# Problem to solve
Set down again each entry exactly as it reads, pictures excluded.
== Segment start ==
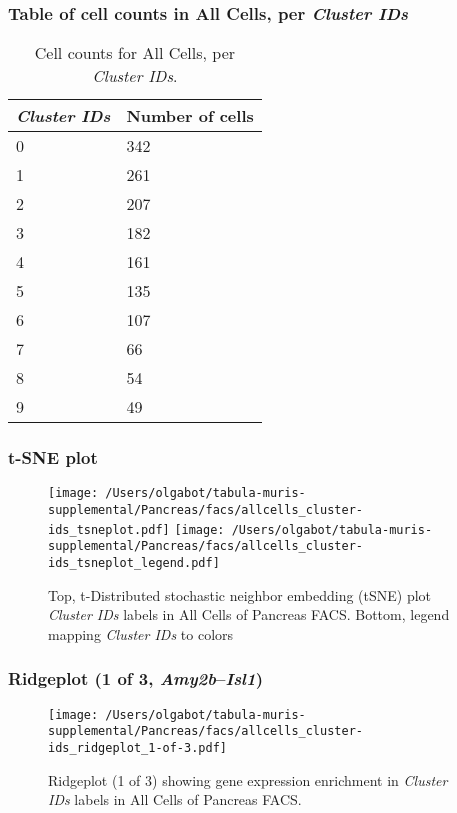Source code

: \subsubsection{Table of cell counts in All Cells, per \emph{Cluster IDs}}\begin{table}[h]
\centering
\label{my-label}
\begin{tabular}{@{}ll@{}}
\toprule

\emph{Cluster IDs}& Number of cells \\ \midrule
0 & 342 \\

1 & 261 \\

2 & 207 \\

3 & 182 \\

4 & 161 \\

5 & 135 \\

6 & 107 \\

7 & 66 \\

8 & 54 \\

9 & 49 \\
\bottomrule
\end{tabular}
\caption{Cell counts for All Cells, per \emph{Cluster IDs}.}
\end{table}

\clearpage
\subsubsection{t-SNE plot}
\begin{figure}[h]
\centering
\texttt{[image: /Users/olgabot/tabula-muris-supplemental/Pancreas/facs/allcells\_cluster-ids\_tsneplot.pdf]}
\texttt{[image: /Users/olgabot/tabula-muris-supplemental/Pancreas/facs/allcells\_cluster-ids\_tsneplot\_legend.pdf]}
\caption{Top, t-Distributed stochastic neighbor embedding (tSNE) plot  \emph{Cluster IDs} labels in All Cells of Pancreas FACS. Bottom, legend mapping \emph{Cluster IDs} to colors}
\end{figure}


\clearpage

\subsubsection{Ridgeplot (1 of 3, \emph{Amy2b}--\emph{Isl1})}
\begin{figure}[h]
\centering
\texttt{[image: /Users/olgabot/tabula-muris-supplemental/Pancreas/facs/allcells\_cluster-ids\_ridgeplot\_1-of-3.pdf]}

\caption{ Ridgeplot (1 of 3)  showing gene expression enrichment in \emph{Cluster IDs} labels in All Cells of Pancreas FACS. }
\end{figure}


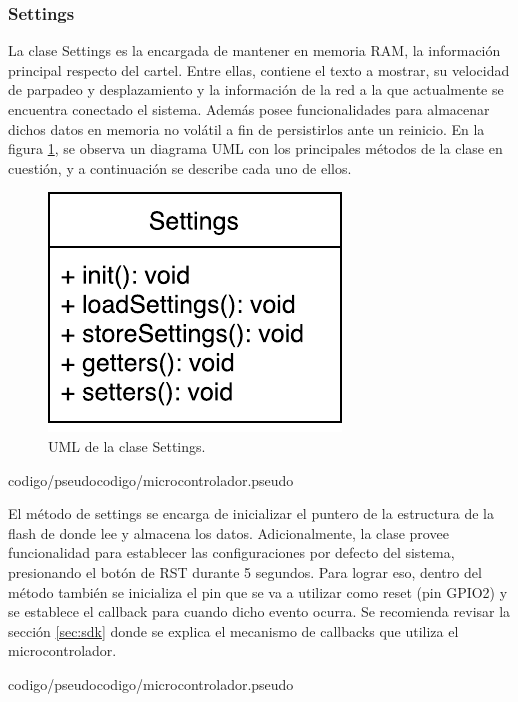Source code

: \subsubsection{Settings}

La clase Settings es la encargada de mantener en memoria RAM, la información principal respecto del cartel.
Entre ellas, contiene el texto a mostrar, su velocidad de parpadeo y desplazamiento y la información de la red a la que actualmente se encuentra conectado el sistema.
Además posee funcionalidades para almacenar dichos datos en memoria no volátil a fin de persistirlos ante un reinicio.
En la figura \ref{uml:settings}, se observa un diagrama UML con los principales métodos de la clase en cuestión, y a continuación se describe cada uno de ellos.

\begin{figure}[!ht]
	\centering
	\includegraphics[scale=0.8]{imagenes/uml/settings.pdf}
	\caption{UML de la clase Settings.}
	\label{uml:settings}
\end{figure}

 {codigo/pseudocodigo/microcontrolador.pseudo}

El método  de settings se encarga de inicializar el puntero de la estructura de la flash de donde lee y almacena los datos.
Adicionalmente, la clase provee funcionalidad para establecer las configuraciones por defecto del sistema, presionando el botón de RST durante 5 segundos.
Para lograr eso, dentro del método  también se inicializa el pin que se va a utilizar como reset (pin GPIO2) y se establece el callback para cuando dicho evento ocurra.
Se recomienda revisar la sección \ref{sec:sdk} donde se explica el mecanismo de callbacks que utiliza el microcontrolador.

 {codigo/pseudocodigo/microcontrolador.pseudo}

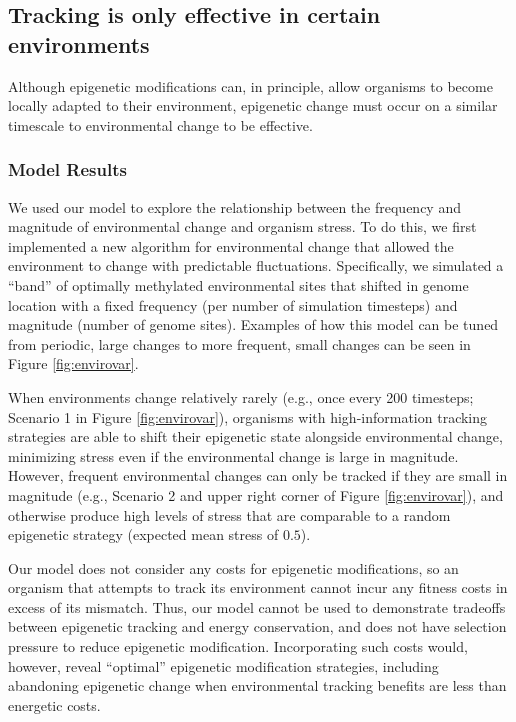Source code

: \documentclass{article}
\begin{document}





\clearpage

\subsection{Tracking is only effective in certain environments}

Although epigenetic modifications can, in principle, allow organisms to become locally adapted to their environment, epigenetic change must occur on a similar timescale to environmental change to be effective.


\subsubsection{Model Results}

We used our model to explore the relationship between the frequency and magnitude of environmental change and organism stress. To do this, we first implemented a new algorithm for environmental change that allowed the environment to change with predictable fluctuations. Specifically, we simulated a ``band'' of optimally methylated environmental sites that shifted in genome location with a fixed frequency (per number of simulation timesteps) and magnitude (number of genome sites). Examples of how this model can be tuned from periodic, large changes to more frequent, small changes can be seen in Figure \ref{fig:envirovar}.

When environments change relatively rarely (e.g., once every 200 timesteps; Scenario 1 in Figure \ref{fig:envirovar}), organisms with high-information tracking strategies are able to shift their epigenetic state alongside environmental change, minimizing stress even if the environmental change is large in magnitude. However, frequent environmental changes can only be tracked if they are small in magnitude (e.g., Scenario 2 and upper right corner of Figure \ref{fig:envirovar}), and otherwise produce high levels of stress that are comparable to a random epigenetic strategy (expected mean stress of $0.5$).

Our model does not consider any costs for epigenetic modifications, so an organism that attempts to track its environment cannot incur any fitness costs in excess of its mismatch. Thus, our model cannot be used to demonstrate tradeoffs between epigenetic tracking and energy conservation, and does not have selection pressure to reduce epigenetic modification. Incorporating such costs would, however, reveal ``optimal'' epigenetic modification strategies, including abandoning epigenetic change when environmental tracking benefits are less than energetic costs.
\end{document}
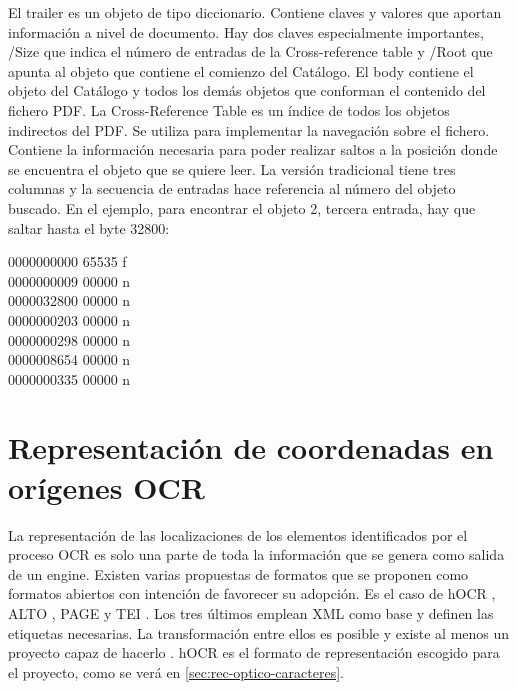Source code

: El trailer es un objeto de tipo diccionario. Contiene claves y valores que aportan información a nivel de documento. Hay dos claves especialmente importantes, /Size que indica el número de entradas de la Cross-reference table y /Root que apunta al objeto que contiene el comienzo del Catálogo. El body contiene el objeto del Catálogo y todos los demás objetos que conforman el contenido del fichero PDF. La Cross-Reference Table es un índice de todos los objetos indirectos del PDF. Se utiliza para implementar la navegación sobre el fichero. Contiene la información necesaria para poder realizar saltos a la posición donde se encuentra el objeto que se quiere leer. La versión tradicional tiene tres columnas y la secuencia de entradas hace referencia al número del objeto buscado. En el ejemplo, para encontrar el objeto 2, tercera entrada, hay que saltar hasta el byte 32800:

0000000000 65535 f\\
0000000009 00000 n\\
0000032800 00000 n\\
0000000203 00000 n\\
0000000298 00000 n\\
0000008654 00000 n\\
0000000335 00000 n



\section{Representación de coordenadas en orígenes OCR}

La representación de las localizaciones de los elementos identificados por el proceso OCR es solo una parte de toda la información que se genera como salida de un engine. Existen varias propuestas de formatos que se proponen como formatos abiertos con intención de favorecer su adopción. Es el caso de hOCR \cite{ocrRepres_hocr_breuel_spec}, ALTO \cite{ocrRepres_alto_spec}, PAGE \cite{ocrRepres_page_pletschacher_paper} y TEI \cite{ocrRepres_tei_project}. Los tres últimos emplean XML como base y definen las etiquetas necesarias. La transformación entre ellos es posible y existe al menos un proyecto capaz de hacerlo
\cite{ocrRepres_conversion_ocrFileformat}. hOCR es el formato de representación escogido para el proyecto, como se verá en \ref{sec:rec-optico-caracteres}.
== Segment end ==
# Solution to this task
Source code

: \subsubsection{Table of cell counts in All Cells, per \emph{Cluster IDs}}\begin{table}[h]
\centering
\label{my-label}
\begin{tabular}{@{}ll@{}}
\toprule

\emph{Cluster IDs}& Number of cells \\ \midrule
0 & 342 \\

1 & 261 \\

2 & 207 \\

3 & 182 \\

4 & 161 \\

5 & 135 \\

6 & 107 \\

7 & 66 \\

8 & 54 \\

9 & 49 \\
\bottomrule
\end{tabular}
\caption{Cell counts for All Cells, per \emph{Cluster IDs}.}
\end{table}

\clearpage
\subsubsection{t-SNE plot}
\begin{figure}[h]
\centering
\texttt{[image: /Users/olgabot/tabula-muris-supplemental/Pancreas/facs/allcells\_cluster-ids\_tsneplot.pdf]}
\texttt{[image: /Users/olgabot/tabula-muris-supplemental/Pancreas/facs/allcells\_cluster-ids\_tsneplot\_legend.pdf]}
\caption{Top, t-Distributed stochastic neighbor embedding (tSNE) plot  \emph{Cluster IDs} labels in All Cells of Pancreas FACS. Bottom, legend mapping \emph{Cluster IDs} to colors}
\end{figure}


\clearpage

\subsubsection{Ridgeplot (1 of 3, \emph{Amy2b}--\emph{Isl1})}
\begin{figure}[h]
\centering
\texttt{[image: /Users/olgabot/tabula-muris-supplemental/Pancreas/facs/allcells\_cluster-ids\_ridgeplot\_1-of-3.pdf]}

\caption{ Ridgeplot (1 of 3)  showing gene expression enrichment in \emph{Cluster IDs} labels in All Cells of Pancreas FACS. }
\end{figure}


Source code

: \subsubsection{Settings}

La clase Settings es la encargada de mantener en memoria RAM, la información principal respecto del cartel.
Entre ellas, contiene el texto a mostrar, su velocidad de parpadeo y desplazamiento y la información de la red a la que actualmente se encuentra conectado el sistema.
Además posee funcionalidades para almacenar dichos datos en memoria no volátil a fin de persistirlos ante un reinicio.
En la figura \ref{uml:settings}, se observa un diagrama UML con los principales métodos de la clase en cuestión, y a continuación se describe cada uno de ellos.

\begin{figure}[!ht]
	\centering
	\includegraphics[scale=0.8]{imagenes/uml/settings.pdf}
	\caption{UML de la clase Settings.}
	\label{uml:settings}
\end{figure}

 {codigo/pseudocodigo/microcontrolador.pseudo}

El método  de settings se encarga de inicializar el puntero de la estructura de la flash de donde lee y almacena los datos.
Adicionalmente, la clase provee funcionalidad para establecer las configuraciones por defecto del sistema, presionando el botón de RST durante 5 segundos.
Para lograr eso, dentro del método  también se inicializa el pin que se va a utilizar como reset (pin GPIO2) y se establece el callback para cuando dicho evento ocurra.
Se recomienda revisar la sección \ref{sec:sdk} donde se explica el mecanismo de callbacks que utiliza el microcontrolador.

 {codigo/pseudocodigo/microcontrolador.pseudo}

Source code

: \documentclass{article}
\begin{document}





\clearpage

\subsection{Tracking is only effective in certain environments}

Although epigenetic modifications can, in principle, allow organisms to become locally adapted to their environment, epigenetic change must occur on a similar timescale to environmental change to be effective.


\subsubsection{Model Results}

We used our model to explore the relationship between the frequency and magnitude of environmental change and organism stress. To do this, we first implemented a new algorithm for environmental change that allowed the environment to change with predictable fluctuations. Specifically, we simulated a ``band'' of optimally methylated environmental sites that shifted in genome location with a fixed frequency (per number of simulation timesteps) and magnitude (number of genome sites). Examples of how this model can be tuned from periodic, large changes to more frequent, small changes can be seen in Figure \ref{fig:envirovar}.

When environments change relatively rarely (e.g., once every 200 timesteps; Scenario 1 in Figure \ref{fig:envirovar}), organisms with high-information tracking strategies are able to shift their epigenetic state alongside environmental change, minimizing stress even if the environmental change is large in magnitude. However, frequent environmental changes can only be tracked if they are small in magnitude (e.g., Scenario 2 and upper right corner of Figure \ref{fig:envirovar}), and otherwise produce high levels of stress that are comparable to a random epigenetic strategy (expected mean stress of $0.5$).

Our model does not consider any costs for epigenetic modifications, so an organism that attempts to track its environment cannot incur any fitness costs in excess of its mismatch. Thus, our model cannot be used to demonstrate tradeoffs between epigenetic tracking and energy conservation, and does not have selection pressure to reduce epigenetic modification. Incorporating such costs would, however, reveal ``optimal'' epigenetic modification strategies, including abandoning epigenetic change when environmental tracking benefits are less than energetic costs.
\end{document}
Source code

: El trailer es un objeto de tipo diccionario. Contiene claves y valores que aportan información a nivel de documento. Hay dos claves especialmente importantes, /Size que indica el número de entradas de la Cross-reference table y /Root que apunta al objeto que contiene el comienzo del Catálogo. El body contiene el objeto del Catálogo y todos los demás objetos que conforman el contenido del fichero PDF. La Cross-Reference Table es un índice de todos los objetos indirectos del PDF. Se utiliza para implementar la navegación sobre el fichero. Contiene la información necesaria para poder realizar saltos a la posición donde se encuentra el objeto que se quiere leer. La versión tradicional tiene tres columnas y la secuencia de entradas hace referencia al número del objeto buscado. En el ejemplo, para encontrar el objeto 2, tercera entrada, hay que saltar hasta el byte 32800:

0000000000 65535 f\\
0000000009 00000 n\\
0000032800 00000 n\\
0000000203 00000 n\\
0000000298 00000 n\\
0000008654 00000 n\\
0000000335 00000 n



\section{Representación de coordenadas en orígenes OCR}

La representación de las localizaciones de los elementos identificados por el proceso OCR es solo una parte de toda la información que se genera como salida de un engine. Existen varias propuestas de formatos que se proponen como formatos abiertos con intención de favorecer su adopción. Es el caso de hOCR \cite{ocrRepres_hocr_breuel_spec}, ALTO \cite{ocrRepres_alto_spec}, PAGE \cite{ocrRepres_page_pletschacher_paper} y TEI \cite{ocrRepres_tei_project}. Los tres últimos emplean XML como base y definen las etiquetas necesarias. La transformación entre ellos es posible y existe al menos un proyecto capaz de hacerlo
\cite{ocrRepres_conversion_ocrFileformat}. hOCR es el formato de representación escogido para el proyecto, como se verá en \ref{sec:rec-optico-caracteres}.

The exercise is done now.